Years ago, one of my neighbors whose kids were a bit older would say she was “making circles” around the neighborhood for two hours each day. I didn’t understand what she meant.
Ah, the good ol’ days.
The years are a blur of piles of laundry in the mudroom, and me stumbling over them on my many trips to the garage for the next “circle.” Three kids, six sports—you do the math.
That was my vicious cycle, literally and figuratively, until about a month ago, when the new washing machine suddenly stopped working.
Yep, one month. If you have kids, you may be wondering what this could possibly look like.
Before you feel bad for me, before you wonder how I have survived this, let me set the record straight.
Best. Month. Of. My. Life.
No more running the washing machine daily. No more “Let me put this on for 10 minutes and now it is dirty” items in the basket. And no more laundry piles in the mudroom for me to trip over as I run back to the third practice of the afternoon.
Laundry has become a weekend-only activity, done at my neighbor’s house. When the weekend’s over, buh-bye laundry, see you next weekend.
Who has been keeping this approach a secret and why? How was this not in the mom’s manual for keeping your sanity while raising kids?

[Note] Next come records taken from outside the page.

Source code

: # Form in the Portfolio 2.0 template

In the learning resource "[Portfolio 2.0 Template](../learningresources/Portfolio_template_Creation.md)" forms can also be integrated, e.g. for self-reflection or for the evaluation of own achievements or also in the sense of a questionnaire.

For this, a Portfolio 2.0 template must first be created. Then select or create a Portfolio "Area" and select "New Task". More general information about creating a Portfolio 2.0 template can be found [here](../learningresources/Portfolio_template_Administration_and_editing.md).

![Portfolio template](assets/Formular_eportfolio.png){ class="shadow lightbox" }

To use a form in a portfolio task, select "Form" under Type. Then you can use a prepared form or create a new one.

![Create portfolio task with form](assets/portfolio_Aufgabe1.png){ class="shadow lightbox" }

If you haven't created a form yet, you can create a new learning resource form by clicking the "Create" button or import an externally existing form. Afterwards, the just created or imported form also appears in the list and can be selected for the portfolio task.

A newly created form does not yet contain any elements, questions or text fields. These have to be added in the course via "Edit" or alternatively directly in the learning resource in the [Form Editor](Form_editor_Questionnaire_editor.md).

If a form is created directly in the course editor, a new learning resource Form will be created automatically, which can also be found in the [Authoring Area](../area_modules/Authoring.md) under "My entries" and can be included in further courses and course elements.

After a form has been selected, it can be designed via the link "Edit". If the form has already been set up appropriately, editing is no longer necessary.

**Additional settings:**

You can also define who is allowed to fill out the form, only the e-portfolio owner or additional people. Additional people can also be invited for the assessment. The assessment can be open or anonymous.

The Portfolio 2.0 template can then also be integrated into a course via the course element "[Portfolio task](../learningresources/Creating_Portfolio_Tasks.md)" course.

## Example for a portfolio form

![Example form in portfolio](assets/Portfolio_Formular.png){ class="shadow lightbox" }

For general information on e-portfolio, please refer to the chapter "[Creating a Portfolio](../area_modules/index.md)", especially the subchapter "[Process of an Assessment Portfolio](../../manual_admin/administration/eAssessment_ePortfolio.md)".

My friend has titled her as-yet-to-be-written autobiography, My Life in Laundry: The Drowsy Chaperone. Sad but true. I am here to say that we moms need to stick together and get together a new book list. Bring. It. On.
Here are a few prospective titles, and their respective genres, that I’d eagerly snap up:
Gender Studies: Manhandling the Laundry, A Woman’s Viewpoint
Self Help: Laundry: Back Off; You Don’t Own Me
Social Philosophy: If You Like Laundry Twice as Much As I Do, You Still Don’t Like It
Business: Who Moved My Laundry Basket?
Graphic Novel: L for Laundry
Religion and Spirituality: What Would Jesus Say [About My Laundry]?
Memoir: Eat. Pray. Launder.
Romance: The Fault in Our Laundry
Who wouldn’t devour these titles, eagerly searching for a solution?
We can do this. We can reinvent the laundry on our own terms.
Not every (wo)man for himself—but a collective effort to own it. A movement, like a wave making its way through a baseball stadium. A baseball stadium that has its laundry done only on weekends.
Next on my list—a non-working dishwasher. Anyone know how to break one? Message me, now.